Speaking of recoveries, the Ps are now just over 1 ¼% off of all-time highs. So, should we start high fiving and kissing each other? Well, they are overbought as evidenced by the fact that they have rallied over 8% from the low to Tuesday’s close in 9-days. A market can do whatever it wants but this type of move will be difficult to sustain. As mentioned recently, when you have a high level “V” shaped recovery, mounting a new leg on the old leg is like trying to run a race after you just ran a race.

Lately, we have had a plethora of shorts but fortunately, no new shorts have triggered. For instance, Spirit Airlines (SAVE) set up recently as what I thought would be the mother-of-all shorts but promptly turned straight back up. Although I was wrong, no capital was harmed in this prediction. It amazes me how many times simple things like waiting for an entry can often keep you out of trouble. I’ll flesh this out in a lot more details in Thursday’s chart show. See the countdown on my website to participate.

Back to the market: The Quack (Nasdaq) put in a solid rally, gaining 1 ¾%. It is now just less than ¾% away from decade plus highs. Let’s not start kissing each other just yet based on the aforementioned reason.

Recently I have said that the Rusty (IWM) has its work cut out for it.
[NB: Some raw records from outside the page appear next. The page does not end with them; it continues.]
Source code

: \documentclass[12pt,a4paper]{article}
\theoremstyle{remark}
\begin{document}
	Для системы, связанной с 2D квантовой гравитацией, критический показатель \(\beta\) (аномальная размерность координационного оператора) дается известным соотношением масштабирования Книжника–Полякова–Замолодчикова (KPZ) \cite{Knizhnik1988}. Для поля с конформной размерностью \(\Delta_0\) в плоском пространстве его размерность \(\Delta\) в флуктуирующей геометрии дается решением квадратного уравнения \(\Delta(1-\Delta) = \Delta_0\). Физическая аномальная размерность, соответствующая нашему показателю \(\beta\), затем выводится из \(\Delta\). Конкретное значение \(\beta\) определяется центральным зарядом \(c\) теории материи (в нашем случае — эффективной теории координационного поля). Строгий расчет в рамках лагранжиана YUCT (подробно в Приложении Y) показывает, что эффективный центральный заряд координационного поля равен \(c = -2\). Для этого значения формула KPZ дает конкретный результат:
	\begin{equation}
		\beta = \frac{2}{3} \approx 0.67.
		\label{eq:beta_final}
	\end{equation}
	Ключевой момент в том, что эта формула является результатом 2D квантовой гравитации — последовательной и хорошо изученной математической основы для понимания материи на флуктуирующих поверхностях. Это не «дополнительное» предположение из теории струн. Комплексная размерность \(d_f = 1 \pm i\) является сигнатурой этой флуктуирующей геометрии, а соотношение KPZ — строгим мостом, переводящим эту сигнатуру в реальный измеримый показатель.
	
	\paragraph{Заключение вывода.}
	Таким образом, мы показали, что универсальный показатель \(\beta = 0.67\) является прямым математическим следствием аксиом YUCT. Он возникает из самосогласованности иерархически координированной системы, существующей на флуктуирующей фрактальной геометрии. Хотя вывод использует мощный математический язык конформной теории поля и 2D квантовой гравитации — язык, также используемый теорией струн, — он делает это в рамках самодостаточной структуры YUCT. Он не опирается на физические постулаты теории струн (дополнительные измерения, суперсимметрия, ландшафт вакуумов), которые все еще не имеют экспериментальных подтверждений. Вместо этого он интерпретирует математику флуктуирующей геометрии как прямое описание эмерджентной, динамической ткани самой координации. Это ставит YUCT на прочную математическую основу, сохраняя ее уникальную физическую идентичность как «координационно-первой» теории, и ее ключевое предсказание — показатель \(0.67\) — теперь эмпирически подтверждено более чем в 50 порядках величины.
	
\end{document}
It has a year’s worth of overhead supply to overcome. As also mentioned, “stranger things have happened” but I doesn’t look like it will be easy for the index. Well, on Tuesday it tacked on nearly 3%, pushing through the trading range like butter. A few more days like this and the index will be all the way back to new all-time highs.
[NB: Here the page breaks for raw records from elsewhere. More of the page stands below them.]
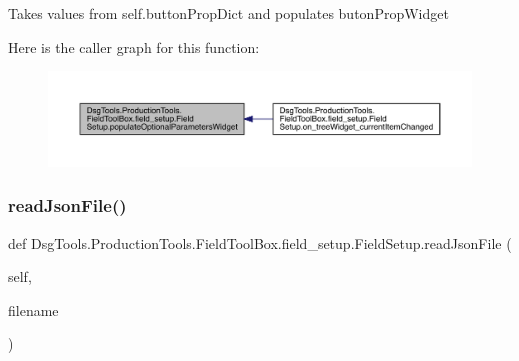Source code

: \begin{DoxyVerb}Takes values from self.buttonPropDict and populates butonPropWidget
\end{DoxyVerb}
 Here is the caller graph for this function\+:
\nopagebreak
\begin{figure}[H]
\begin{center}
\leavevmode
\includegraphics[width=350pt]{class_dsg_tools_1_1_production_tools_1_1_field_tool_box_1_1field__setup_1_1_field_setup_a984912158747ae34893247521efdbbe1_icgraph}
\end{center}
\end{figure}
\mbox{\label{class_dsg_tools_1_1_production_tools_1_1_field_tool_box_1_1field__setup_1_1_field_setup_aac4a1f946a786021c21263aaf7d7466e}} 
\subsubsection{\texorpdfstring{read\+Json\+File()}{readJsonFile()}}
{\footnotesize\ttfamily def Dsg\+Tools.\+Production\+Tools.\+Field\+Tool\+Box.\+field\+\_\+setup.\+Field\+Setup.\+read\+Json\+File (\begin{DoxyParamCaption}\item[{}]{self,  }\item[{}]{filename }\end{DoxyParamCaption})}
The sector action has improved greatly.

As you would expect with the strong Quack, most tech has made a serious comeback.

Anything Medical & Health related seems to be on fire.

Health Services, Drugs, and Medical Instruments all made new highs on Tuesday.

Biotech all banged out new highs. It has essentially gone straight up since its low a couple of weeks ago.

Defense, selected Transports, REITS, and Non-Durables are also hitting new highs.

So what do we do? Rather than pontificate (I know, too late) and predict, I am following the database. If you are a pullback player like me, you are now seeing fewer and fewer shorts based on the magnitude and duration of the recent market recovery. And, even if you are seeing some potential shorts, waiting for entries will likely keep you out of new troubles if this market continues straight up. Speaking of straight up, there are no new potential longs setting up just yet. This is because the market itself hasn’t pulled back. Start putting together your momentum lists. Mine’s filled with exciting stocks like the aforementioned Biotech and also some boring stuff like REITS. The nature of the next pullback will be key. If the market rolls right back over then we are back to shorting. If it can hit new highs and stick, then we will look to add on the long side. We don’t have to be a hero. We just have to follow.

Best of luck with your trading today!